Collected data:

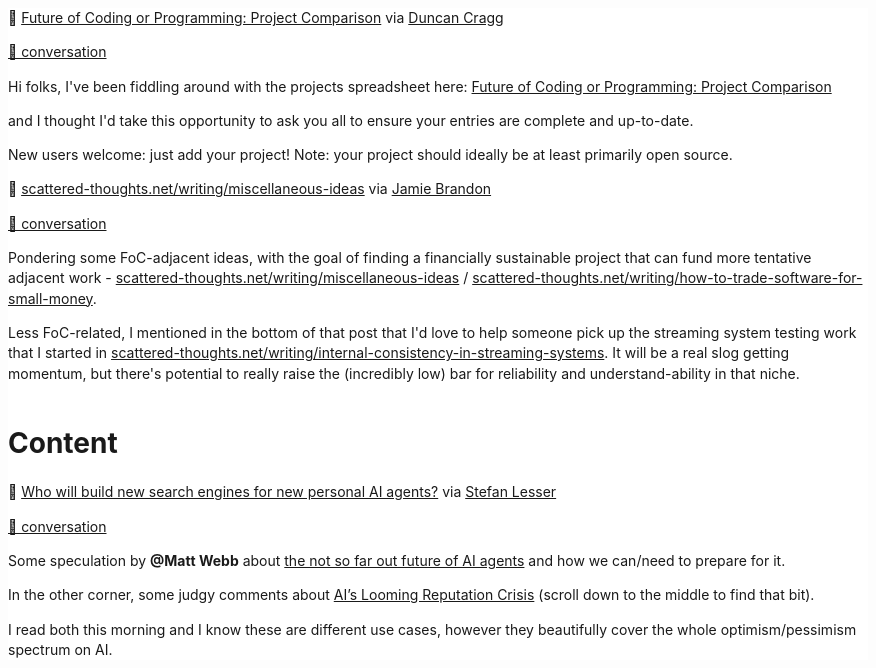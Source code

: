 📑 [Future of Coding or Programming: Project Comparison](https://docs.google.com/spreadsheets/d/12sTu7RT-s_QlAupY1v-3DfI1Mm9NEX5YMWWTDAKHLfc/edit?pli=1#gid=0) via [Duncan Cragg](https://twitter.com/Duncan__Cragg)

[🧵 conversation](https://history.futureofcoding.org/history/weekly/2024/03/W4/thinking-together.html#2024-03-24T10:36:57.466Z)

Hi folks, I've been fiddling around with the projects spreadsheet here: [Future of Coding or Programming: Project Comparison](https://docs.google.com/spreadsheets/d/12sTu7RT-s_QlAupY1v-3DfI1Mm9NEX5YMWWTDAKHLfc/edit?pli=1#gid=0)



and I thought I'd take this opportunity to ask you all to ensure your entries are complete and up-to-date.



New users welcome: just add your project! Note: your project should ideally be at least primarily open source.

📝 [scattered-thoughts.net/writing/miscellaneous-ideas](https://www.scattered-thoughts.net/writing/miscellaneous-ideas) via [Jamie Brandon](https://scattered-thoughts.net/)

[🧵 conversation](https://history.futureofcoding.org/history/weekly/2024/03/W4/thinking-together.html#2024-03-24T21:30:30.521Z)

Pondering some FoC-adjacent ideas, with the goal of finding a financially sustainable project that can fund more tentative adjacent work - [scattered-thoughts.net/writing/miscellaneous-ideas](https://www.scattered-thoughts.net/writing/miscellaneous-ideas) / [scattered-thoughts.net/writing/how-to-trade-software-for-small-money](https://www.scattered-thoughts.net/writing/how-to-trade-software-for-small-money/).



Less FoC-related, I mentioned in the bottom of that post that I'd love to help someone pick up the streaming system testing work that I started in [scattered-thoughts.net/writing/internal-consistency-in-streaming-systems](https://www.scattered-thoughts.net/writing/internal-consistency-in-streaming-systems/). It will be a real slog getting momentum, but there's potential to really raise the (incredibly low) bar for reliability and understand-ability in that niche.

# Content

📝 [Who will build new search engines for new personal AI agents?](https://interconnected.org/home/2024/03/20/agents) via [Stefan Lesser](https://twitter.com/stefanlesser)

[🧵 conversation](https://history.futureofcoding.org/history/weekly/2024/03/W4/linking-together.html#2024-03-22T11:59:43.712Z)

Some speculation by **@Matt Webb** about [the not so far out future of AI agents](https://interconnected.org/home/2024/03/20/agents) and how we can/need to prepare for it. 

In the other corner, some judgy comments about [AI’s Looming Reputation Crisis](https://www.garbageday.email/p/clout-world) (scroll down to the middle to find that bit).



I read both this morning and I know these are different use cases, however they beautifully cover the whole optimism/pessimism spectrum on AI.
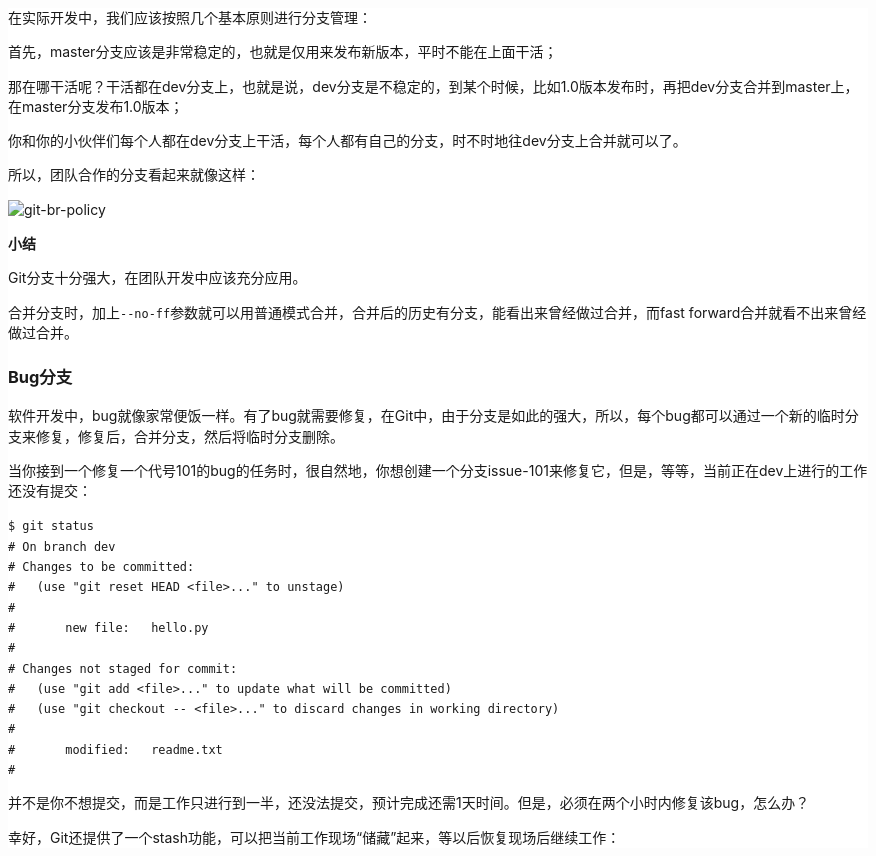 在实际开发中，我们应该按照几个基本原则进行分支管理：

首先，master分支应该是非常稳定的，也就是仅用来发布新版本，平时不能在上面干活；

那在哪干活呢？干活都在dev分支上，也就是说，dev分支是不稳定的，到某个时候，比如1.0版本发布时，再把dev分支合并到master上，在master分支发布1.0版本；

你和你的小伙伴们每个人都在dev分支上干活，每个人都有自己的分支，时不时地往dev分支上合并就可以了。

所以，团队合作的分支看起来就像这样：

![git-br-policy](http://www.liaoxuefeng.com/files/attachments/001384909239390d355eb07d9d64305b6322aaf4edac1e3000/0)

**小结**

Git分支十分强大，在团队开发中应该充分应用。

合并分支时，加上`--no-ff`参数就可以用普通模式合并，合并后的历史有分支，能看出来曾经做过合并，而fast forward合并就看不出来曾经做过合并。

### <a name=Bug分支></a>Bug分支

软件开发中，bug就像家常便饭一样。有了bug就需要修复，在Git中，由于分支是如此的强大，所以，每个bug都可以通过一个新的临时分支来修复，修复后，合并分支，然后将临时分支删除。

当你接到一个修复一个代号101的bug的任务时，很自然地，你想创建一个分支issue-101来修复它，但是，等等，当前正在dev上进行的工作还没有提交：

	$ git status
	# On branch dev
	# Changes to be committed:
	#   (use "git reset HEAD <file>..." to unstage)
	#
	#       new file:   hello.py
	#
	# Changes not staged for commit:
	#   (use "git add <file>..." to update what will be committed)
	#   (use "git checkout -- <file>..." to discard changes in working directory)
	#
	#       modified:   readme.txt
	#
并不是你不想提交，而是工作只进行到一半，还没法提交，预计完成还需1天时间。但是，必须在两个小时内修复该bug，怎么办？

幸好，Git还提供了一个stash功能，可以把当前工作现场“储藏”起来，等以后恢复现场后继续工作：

**WHAT IS BEING ASKED**:
With the pictures removed, the entries above should be transcribed exactly.

**ANSWER SPACE**:
Source code

: 📑 [Future of Coding or Programming: Project Comparison](https://docs.google.com/spreadsheets/d/12sTu7RT-s_QlAupY1v-3DfI1Mm9NEX5YMWWTDAKHLfc/edit?pli=1#gid=0) via [Duncan Cragg](https://twitter.com/Duncan__Cragg)

[🧵 conversation](https://history.futureofcoding.org/history/weekly/2024/03/W4/thinking-together.html#2024-03-24T10:36:57.466Z)

Hi folks, I've been fiddling around with the projects spreadsheet here: [Future of Coding or Programming: Project Comparison](https://docs.google.com/spreadsheets/d/12sTu7RT-s_QlAupY1v-3DfI1Mm9NEX5YMWWTDAKHLfc/edit?pli=1#gid=0)



and I thought I'd take this opportunity to ask you all to ensure your entries are complete and up-to-date.



New users welcome: just add your project! Note: your project should ideally be at least primarily open source.

📝 [scattered-thoughts.net/writing/miscellaneous-ideas](https://www.scattered-thoughts.net/writing/miscellaneous-ideas) via [Jamie Brandon](https://scattered-thoughts.net/)

[🧵 conversation](https://history.futureofcoding.org/history/weekly/2024/03/W4/thinking-together.html#2024-03-24T21:30:30.521Z)

Pondering some FoC-adjacent ideas, with the goal of finding a financially sustainable project that can fund more tentative adjacent work - [scattered-thoughts.net/writing/miscellaneous-ideas](https://www.scattered-thoughts.net/writing/miscellaneous-ideas) / [scattered-thoughts.net/writing/how-to-trade-software-for-small-money](https://www.scattered-thoughts.net/writing/how-to-trade-software-for-small-money/).



Less FoC-related, I mentioned in the bottom of that post that I'd love to help someone pick up the streaming system testing work that I started in [scattered-thoughts.net/writing/internal-consistency-in-streaming-systems](https://www.scattered-thoughts.net/writing/internal-consistency-in-streaming-systems/). It will be a real slog getting momentum, but there's potential to really raise the (incredibly low) bar for reliability and understand-ability in that niche.

# Content

📝 [Who will build new search engines for new personal AI agents?](https://interconnected.org/home/2024/03/20/agents) via [Stefan Lesser](https://twitter.com/stefanlesser)

[🧵 conversation](https://history.futureofcoding.org/history/weekly/2024/03/W4/linking-together.html#2024-03-22T11:59:43.712Z)

Some speculation by **@Matt Webb** about [the not so far out future of AI agents](https://interconnected.org/home/2024/03/20/agents) and how we can/need to prepare for it. 

In the other corner, some judgy comments about [AI’s Looming Reputation Crisis](https://www.garbageday.email/p/clout-world) (scroll down to the middle to find that bit).



I read both this morning and I know these are different use cases, however they beautifully cover the whole optimism/pessimism spectrum on AI.
 在实际开发中，我们应该按照几个基本原则进行分支管理：

首先，master分支应该是非常稳定的，也就是仅用来发布新版本，平时不能在上面干活；

那在哪干活呢？干活都在dev分支上，也就是说，dev分支是不稳定的，到某个时候，比如1.0版本发布时，再把dev分支合并到master上，在master分支发布1.0版本；

你和你的小伙伴们每个人都在dev分支上干活，每个人都有自己的分支，时不时地往dev分支上合并就可以了。

所以，团队合作的分支看起来就像这样：

![git-br-policy](http://www.liaoxuefeng.com/files/attachments/001384909239390d355eb07d9d64305b6322aaf4edac1e3000/0)

**小结**

Git分支十分强大，在团队开发中应该充分应用。

合并分支时，加上`--no-ff`参数就可以用普通模式合并，合并后的历史有分支，能看出来曾经做过合并，而fast forward合并就看不出来曾经做过合并。

### <a name=Bug分支></a>Bug分支

软件开发中，bug就像家常便饭一样。有了bug就需要修复，在Git中，由于分支是如此的强大，所以，每个bug都可以通过一个新的临时分支来修复，修复后，合并分支，然后将临时分支删除。

当你接到一个修复一个代号101的bug的任务时，很自然地，你想创建一个分支issue-101来修复它，但是，等等，当前正在dev上进行的工作还没有提交：

	$ git status
	# On branch dev
	# Changes to be committed:
	#   (use "git reset HEAD <file>..." to unstage)
	#
	#       new file:   hello.py
	#
	# Changes not staged for commit:
	#   (use "git add <file>..." to update what will be committed)
	#   (use "git checkout -- <file>..." to discard changes in working directory)
	#
	#       modified:   readme.txt
	#
并不是你不想提交，而是工作只进行到一半，还没法提交，预计完成还需1天时间。但是，必须在两个小时内修复该bug，怎么办？

幸好，Git还提供了一个stash功能，可以把当前工作现场“储藏”起来，等以后恢复现场后继续工作：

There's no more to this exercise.